The reported arrest of a “European spy” injects a foreign scapegoat into the narrative, advancing a parallel storyline Iran uses consistently: foreign infiltration justifies repression at home. Tehran’s intelligence security agencies produce convenient espionage cases to align with geopolitical tension, reinforcing the idea that dissent and treason flow from foreign influence. The accused foreigner becomes a pawn in Iran’s international diplomacy, likely to be dangled later in prisoner-swap negotiations or paraded as proof of an omnipresent Western conspiracy.
Kermanshah, like many peripheral provinces, reflects the central government’s obsession with loyalty over legality.

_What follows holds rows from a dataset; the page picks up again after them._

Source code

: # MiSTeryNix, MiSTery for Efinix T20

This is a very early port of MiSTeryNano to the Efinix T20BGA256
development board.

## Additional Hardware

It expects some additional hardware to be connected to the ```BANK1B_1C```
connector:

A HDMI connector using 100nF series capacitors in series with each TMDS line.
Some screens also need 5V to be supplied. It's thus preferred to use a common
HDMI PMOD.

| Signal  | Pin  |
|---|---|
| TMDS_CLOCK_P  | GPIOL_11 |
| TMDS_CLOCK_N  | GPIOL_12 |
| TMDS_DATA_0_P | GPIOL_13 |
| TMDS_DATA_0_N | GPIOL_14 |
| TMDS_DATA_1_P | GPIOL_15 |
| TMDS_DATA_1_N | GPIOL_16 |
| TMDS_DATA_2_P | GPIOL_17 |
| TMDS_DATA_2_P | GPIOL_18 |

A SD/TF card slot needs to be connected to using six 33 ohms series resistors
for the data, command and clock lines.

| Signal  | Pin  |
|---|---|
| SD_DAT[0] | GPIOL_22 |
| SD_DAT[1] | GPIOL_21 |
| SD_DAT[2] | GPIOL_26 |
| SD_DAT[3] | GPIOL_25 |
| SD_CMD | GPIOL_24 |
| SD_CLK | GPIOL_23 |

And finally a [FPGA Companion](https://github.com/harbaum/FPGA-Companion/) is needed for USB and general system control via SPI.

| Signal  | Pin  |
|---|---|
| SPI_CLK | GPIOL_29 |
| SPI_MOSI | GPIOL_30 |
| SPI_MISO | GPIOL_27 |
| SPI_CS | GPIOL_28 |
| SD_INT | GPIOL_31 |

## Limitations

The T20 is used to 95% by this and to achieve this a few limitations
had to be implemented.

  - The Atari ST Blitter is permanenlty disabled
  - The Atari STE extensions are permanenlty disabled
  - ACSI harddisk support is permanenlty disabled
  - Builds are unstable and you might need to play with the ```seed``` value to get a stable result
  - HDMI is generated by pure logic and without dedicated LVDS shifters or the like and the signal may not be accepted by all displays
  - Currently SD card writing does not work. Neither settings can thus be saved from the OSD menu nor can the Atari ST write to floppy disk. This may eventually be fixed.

Intelligence operatives, backed by the judiciary, prosecute thought crimes with zero transparency. The regime relies on intimidation, not jurisprudence, to silence those who voice opposition to either clerical dogma or systemic corruption. Insecurity—not strength—drives such responses. The Islamic Republic’s greatest fear is not an Israeli bomb or an American drone, but an Iranian voice that questions the legitimacy of its rulers. That fear dictates their criminal code.
The Islamic Republic portrays suppression as a security requirement. The announcement attempts to signal unity and strength through numbers: over one hundred arrested, dozens already processed. What it really confirms is bureaucratic terror and institutional paranoia. The fact that judges assign punishment based on the “degree” of dissent, not any transparent evidentiary standard, affirms the political—not legal—nature of these actions.
Iran’s security infrastructure, particularly the Ministry of Intelligence and the IRGC’s Intelligence Organization, maintains a revolving door of arrests, interrogations, and forced confessions that support this theater. Intelligence officers extract confessions in isolation, then feed them to state media for mass psychological effect. Legal codes become rhetorical tools to enforce obedience under the guise of sovereignty.
Every time Iranian officials manufacture a foreign espionage case, they broadcast insecurity, not deterrence. Each arrest functions as state propaganda for internal consumption: “We are under siege, we are vigilant, and we will silence you.” The absurd implication that 115 citizens were engaged in foreign-coordinated psychological warfare mirrors the Stalinist purges of the 1930s—ideological purity masquerading as national defense. The absurdity is not accidental; it is strategic. Absurdity distorts logic and makes truth indistinguishable from state narrative.
Tehran’s legalistic suppression neither protects Iranian society nor enhances national cohesion. It fractures the social contract and deepens alienation. The regime has replaced justice with jurisprudential theater—scripts written in Evin Prison, staged in Revolutionary Courts, and broadcast on state TV.
Iran does not fear spies. Iran fears thought. Iran fears the internet, satire, the student with a camera, the cleric with doubt, the poet with rage, the woman without hijab. Iran fears its people. So it arrests them. Then it arrests the Europeans too. So that someone—anyone—looks like the enemy. So that no one asks who the real enemy is.